Each line of the data below from the one holding "- Go to FTP" to the one holding "The purpose of", inclusive, is to be reproduced exactly; no other line belongs in the answer.

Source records

· · · · · · ·

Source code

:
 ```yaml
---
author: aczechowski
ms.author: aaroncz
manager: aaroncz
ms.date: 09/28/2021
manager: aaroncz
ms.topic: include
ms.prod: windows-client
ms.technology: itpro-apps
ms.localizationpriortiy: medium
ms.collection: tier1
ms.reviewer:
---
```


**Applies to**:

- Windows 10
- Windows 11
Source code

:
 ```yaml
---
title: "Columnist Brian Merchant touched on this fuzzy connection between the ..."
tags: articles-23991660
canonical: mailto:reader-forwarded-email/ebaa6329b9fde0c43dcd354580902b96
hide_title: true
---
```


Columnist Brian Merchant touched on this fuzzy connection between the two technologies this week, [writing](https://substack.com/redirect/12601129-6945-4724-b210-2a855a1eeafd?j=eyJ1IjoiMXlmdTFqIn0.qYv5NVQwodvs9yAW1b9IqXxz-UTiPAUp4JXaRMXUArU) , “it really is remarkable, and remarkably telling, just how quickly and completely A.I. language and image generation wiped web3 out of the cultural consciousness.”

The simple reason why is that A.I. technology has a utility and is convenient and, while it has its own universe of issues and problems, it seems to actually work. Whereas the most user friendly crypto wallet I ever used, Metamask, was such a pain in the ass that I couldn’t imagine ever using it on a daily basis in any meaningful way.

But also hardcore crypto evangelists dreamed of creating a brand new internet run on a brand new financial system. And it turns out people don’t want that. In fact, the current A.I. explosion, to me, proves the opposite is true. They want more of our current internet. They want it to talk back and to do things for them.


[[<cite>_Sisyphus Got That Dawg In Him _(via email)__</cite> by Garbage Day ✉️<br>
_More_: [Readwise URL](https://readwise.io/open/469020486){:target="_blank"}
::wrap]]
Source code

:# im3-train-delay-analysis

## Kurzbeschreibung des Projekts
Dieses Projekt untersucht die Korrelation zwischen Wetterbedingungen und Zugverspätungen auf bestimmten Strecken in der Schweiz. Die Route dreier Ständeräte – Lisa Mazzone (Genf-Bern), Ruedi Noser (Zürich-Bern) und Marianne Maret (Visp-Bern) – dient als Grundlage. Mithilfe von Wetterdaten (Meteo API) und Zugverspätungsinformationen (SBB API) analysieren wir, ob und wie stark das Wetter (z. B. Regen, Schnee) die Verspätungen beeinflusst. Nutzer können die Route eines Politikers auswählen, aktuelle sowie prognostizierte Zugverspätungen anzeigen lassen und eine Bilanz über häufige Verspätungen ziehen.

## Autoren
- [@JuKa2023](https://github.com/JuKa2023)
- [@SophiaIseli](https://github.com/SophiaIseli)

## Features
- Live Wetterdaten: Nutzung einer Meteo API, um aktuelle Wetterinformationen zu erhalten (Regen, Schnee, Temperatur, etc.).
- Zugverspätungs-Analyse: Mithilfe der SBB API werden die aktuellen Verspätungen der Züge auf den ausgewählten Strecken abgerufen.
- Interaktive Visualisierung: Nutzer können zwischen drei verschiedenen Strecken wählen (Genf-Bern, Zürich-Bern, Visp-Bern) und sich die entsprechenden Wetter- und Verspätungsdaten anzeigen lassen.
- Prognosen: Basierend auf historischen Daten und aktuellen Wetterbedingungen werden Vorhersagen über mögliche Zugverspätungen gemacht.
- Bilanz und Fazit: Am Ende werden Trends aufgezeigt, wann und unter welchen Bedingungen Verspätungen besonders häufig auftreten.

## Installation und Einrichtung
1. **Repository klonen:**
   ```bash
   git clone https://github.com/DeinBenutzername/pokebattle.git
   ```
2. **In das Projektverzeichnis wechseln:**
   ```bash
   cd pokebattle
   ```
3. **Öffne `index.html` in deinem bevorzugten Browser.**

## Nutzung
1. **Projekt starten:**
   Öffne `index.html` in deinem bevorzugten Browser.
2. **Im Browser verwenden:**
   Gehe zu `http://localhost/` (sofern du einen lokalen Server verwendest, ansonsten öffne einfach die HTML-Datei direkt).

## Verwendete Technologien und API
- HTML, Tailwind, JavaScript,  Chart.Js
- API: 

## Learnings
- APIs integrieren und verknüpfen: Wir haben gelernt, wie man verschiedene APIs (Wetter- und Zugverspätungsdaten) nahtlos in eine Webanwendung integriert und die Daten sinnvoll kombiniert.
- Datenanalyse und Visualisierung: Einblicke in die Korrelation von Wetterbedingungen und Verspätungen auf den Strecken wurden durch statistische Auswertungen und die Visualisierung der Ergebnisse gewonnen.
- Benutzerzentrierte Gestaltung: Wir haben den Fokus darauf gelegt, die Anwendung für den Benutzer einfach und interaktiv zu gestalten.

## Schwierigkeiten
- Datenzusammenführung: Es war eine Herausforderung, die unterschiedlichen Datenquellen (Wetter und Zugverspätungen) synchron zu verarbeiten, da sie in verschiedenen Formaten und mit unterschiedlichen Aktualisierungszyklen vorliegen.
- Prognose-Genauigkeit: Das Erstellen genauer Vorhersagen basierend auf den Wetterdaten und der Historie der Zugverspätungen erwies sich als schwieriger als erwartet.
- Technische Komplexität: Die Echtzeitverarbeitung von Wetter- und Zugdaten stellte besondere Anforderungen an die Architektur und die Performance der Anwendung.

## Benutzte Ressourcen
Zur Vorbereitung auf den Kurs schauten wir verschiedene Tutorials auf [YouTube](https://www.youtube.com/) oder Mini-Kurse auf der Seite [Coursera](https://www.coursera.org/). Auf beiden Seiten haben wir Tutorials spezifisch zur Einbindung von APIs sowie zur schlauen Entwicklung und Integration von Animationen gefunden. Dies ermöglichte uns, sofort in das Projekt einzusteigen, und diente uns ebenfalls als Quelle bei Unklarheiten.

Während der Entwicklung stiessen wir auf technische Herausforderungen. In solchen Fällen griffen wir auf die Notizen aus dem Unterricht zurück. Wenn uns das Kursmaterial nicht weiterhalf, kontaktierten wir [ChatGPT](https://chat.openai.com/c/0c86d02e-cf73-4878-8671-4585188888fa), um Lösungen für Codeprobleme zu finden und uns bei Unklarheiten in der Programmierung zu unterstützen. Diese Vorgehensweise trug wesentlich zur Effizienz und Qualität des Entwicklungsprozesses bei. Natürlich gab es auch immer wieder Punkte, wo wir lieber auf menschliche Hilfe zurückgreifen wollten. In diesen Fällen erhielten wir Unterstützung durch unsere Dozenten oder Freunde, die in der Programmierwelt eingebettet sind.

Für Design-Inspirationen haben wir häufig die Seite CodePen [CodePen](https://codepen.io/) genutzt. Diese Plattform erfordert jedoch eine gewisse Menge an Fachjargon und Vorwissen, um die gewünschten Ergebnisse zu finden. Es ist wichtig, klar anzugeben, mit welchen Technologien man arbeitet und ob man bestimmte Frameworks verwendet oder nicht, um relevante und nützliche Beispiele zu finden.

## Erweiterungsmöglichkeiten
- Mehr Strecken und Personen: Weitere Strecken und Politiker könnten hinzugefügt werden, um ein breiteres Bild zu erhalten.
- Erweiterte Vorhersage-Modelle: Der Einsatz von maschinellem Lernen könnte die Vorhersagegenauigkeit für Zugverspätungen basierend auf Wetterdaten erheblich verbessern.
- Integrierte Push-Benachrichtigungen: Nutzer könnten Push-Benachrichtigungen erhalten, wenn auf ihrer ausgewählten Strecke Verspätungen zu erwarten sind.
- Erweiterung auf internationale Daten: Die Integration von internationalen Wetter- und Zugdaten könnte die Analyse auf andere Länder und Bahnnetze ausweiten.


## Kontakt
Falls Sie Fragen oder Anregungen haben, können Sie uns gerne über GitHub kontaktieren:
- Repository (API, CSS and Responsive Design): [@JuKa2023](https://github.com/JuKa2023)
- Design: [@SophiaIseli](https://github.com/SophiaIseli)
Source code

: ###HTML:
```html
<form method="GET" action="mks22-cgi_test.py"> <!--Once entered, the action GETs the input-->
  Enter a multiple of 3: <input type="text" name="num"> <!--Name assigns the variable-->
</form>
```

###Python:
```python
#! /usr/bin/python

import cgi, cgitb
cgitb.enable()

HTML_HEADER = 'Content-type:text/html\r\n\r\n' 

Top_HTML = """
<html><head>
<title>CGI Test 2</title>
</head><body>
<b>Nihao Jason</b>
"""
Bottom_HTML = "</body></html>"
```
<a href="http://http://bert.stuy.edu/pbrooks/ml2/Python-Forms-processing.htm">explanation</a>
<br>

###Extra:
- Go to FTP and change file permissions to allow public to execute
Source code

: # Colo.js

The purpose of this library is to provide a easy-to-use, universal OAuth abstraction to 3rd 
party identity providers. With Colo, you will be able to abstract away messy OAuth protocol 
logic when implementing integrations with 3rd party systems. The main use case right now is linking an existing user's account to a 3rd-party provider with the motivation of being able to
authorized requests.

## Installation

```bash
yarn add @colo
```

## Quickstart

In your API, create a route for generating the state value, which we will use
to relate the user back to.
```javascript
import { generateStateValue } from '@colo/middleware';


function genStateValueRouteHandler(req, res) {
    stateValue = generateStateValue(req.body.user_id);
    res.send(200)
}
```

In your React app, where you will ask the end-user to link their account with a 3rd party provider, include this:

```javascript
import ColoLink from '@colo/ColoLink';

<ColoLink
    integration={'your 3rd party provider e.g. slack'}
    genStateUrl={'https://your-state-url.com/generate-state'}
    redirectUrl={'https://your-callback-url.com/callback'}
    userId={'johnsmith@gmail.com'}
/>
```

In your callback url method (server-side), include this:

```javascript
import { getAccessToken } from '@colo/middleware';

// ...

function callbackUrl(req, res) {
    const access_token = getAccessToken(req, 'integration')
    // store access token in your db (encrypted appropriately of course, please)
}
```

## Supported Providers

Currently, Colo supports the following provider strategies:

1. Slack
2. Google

· · · · · · ·

:: WRITTEN REPLY ::
- Go to FTP and change file permissions to allow public to execute
Source code

: # Colo.js

The purpose of this library is to provide a easy-to-use, universal OAuth abstraction to 3rd 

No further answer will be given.